### EXERCISE DIRECTIONS
Tally the lines of the entries below that hold the word "infty", and please give only the total.

### DATASET CONTENT

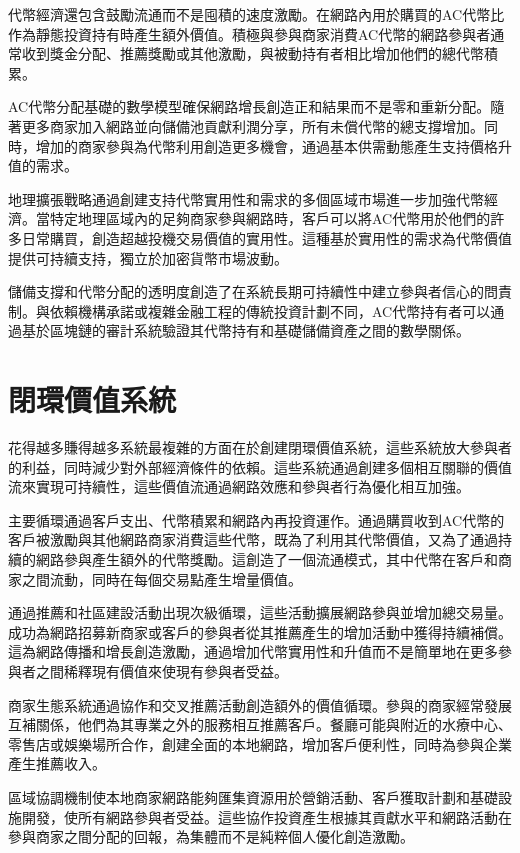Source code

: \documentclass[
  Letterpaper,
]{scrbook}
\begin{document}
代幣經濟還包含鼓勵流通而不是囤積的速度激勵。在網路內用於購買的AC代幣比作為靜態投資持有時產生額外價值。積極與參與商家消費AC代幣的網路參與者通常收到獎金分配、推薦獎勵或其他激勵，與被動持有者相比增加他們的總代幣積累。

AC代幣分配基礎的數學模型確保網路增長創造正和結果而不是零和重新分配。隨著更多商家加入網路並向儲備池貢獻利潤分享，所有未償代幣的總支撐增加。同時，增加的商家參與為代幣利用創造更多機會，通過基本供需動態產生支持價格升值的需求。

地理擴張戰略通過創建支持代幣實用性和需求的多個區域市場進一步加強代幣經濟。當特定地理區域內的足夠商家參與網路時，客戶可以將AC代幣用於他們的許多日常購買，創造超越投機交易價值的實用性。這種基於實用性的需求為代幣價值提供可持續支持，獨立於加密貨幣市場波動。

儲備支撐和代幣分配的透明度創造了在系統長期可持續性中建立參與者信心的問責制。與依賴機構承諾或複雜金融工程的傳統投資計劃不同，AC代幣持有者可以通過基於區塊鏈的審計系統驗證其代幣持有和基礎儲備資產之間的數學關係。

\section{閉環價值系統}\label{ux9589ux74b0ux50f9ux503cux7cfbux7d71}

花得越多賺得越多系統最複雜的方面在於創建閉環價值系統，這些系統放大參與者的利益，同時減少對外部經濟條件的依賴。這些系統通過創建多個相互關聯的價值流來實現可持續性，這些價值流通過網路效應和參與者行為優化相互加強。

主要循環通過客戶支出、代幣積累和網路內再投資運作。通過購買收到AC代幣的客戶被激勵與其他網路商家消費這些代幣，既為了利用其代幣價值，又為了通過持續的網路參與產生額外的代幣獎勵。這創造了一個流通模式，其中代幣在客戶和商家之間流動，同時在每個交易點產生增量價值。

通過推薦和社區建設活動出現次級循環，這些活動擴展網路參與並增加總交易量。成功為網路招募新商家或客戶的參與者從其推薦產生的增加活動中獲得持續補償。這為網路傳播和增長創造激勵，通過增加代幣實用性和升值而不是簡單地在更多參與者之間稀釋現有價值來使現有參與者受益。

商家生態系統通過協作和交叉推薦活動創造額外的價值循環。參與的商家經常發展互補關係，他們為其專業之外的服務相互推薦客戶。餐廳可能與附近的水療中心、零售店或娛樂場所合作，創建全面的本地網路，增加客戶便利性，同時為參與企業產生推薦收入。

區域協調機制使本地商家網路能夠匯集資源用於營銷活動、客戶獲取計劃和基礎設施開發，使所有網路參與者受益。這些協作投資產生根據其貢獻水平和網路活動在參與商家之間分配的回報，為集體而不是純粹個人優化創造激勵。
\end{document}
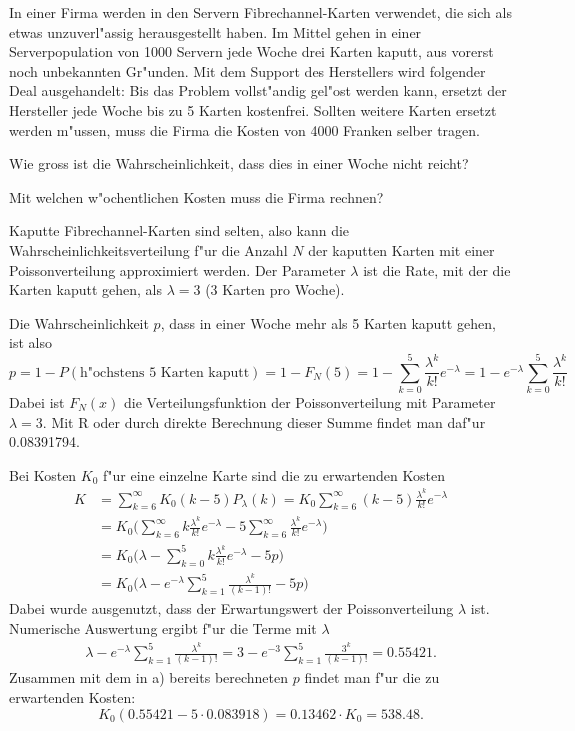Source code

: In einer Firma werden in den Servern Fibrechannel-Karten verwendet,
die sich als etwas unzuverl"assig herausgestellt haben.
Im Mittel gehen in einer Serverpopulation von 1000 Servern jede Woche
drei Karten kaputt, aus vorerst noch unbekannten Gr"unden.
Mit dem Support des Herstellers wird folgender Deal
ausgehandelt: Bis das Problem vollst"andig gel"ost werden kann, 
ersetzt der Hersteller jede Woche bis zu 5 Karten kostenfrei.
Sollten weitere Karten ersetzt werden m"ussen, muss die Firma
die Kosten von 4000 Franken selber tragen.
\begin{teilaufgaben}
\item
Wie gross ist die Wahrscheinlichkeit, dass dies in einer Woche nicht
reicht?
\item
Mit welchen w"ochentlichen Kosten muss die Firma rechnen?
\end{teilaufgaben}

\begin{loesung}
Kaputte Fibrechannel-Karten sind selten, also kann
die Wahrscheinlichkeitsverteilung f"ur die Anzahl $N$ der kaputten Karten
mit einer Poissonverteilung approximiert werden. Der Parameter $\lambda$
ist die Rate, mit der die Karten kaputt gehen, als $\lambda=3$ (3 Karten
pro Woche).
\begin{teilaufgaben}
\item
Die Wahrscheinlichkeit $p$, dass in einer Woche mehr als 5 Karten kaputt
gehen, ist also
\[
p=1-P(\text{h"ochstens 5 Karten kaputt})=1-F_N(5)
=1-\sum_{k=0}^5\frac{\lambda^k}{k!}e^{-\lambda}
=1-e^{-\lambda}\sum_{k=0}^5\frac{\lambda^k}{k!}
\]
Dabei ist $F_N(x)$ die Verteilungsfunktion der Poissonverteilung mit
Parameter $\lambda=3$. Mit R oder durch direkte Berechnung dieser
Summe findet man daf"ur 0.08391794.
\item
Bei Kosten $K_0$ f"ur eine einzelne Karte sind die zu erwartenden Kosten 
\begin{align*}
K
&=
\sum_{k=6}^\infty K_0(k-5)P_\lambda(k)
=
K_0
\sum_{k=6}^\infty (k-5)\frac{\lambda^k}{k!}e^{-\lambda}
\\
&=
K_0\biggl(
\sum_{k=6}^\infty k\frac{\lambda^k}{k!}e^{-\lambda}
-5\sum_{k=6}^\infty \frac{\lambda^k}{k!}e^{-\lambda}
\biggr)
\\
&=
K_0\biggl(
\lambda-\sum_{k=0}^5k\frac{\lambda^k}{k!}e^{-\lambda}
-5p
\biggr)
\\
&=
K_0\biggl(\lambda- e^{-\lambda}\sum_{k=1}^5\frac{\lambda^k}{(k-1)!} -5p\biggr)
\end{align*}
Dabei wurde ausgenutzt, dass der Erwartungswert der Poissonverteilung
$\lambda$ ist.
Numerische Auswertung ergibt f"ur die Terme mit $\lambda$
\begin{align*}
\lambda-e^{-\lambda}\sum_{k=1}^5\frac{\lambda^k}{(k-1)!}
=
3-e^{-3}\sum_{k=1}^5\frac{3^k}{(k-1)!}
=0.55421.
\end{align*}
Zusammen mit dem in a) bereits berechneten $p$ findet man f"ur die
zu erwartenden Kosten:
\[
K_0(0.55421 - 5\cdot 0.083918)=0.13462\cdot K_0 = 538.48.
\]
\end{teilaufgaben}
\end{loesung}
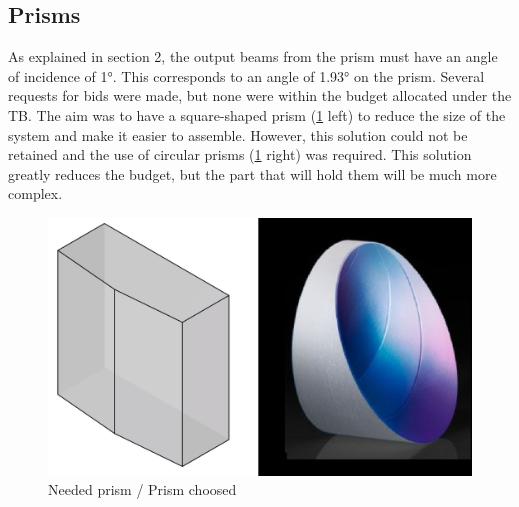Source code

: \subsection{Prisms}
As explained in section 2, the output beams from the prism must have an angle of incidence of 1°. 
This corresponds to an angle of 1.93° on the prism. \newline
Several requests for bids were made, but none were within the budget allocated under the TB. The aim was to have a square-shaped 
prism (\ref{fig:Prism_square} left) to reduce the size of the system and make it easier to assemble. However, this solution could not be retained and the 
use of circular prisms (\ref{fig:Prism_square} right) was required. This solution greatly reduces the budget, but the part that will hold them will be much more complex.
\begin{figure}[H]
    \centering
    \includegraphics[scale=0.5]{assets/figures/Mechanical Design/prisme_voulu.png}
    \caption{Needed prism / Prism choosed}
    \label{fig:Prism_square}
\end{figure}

### SOLUTION BELOW
4